Die Gleichung muss auch lösbar sein. x²+1 = 0 ist etwa im Reellen nicht lösbar, weil du dann die Wurzel aus einer negativen Zahl ziehen müsstest (was ja letztendlich zu den imaginären und komplexen Zahlen geführt hat).
Ich würde Math.pow(b,2) unbedingt durch b*b ersetzen und vor dem Wurzelziehen prüfen, ob b² - 4ac auch nichtnegativ ist und andernfalls mit einer entsprechenden Meldung abbrechen.


----------



## Leroy42 (25. Sep 2009)

vinkulja6 hat gesagt.:


> Bekomme als Ausgabe immer ein NaN, könnt ihr mir vielleicht helfen den fehler zu finden?
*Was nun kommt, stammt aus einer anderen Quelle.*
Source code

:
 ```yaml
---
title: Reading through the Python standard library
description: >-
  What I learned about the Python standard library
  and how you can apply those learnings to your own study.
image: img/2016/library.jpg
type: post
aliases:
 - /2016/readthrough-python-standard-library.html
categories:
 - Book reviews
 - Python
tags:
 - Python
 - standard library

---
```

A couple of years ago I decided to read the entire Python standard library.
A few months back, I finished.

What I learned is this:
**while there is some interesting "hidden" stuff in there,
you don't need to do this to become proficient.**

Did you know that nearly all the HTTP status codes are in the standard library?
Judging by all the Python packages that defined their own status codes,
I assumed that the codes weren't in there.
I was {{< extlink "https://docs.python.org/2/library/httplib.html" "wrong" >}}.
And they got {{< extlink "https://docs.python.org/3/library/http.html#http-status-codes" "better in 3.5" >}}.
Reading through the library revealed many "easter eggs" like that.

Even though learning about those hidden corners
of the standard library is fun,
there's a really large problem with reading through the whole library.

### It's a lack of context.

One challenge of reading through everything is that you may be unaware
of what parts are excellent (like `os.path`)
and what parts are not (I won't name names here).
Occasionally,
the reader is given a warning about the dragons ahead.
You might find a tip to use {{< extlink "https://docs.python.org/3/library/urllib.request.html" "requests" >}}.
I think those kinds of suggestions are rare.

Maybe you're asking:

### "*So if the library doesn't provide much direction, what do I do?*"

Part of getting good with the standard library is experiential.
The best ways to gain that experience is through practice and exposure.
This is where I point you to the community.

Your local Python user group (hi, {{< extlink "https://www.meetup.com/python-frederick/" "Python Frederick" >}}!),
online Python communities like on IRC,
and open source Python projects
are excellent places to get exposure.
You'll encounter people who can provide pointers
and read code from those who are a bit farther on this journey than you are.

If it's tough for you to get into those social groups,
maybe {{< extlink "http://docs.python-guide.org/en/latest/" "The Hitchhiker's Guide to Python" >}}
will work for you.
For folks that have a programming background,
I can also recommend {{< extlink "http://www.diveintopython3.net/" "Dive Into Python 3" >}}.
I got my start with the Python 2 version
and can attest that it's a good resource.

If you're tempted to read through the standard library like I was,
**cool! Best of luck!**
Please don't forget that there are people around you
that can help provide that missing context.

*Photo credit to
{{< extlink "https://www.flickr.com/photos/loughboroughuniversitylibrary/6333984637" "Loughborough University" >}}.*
Und in welcher Zeile wird der Fehler ausgegeben?


----------



## SlaterB (25. Sep 2009)

15 + 16


----------



## vinkulja6 (25. Sep 2009)

SlaterB hat gesagt.:


> bitte in doppelter Hinsicht extrem doll merken:
> 
> wenn man an der Logik eines einfachen Programms feilt, NIE Eingaben vom Benutzer einlesen oder hier per Programm-Parameter,
> 1. muss man das unnötig jedes Mal eintippen
> ...



die aufgabenstellung ist eben das die zahlen in der komandozeile eingelesen werden



Landei hat gesagt.:


> Die Gleichung muss auch lösbar sein. x²+1 = 0 ist etwa im Reellen nicht lösbar, weil du dann die Wurzel aus einer negativen Zahl ziehen müsstest (was ja letztendlich zu den imaginären und komplexen Zahlen geführt hat).
> Ich würde Math.pow(b,2) unbedingt durch b*b ersetzen und vor dem Wurzelziehen prüfen, ob b² - 4ac auch nichtnegativ ist und andernfalls mit einer entsprechenden Meldung abbrechen.



danke dir, funkt jetzt


----------



## SlaterB (25. Sep 2009)

vinkulja6 hat gesagt.:


> die aufgabenstellung ist eben das die zahlen in der komandozeile eingelesen werden


aber die Aufgabenstellung zwingt dich doch nicht, dich selber in der Entwickung zu hemmen, noch das Forum zu ärgern,
erst mit Testdaten arbeiten, später, wenn alles läuft dann die Eingabe

(ist jetzt grundsätzlich gemeint, hat ja anscheinend schon geklappt)


----------



## vinkulja6 (25. Sep 2009)

SlaterB hat gesagt.:


> aber die Aufgabenstellung zwingt dich doch nicht, dich selber in der Entwickung zu hemmen, noch das Forum zu ärgern,
> erst mit Testdaten arbeiten, später, wenn alles läuft dann die Eingabe
> 
> (ist jetzt grundsätzlich gemeint, hat ja anscheinend schon geklappt)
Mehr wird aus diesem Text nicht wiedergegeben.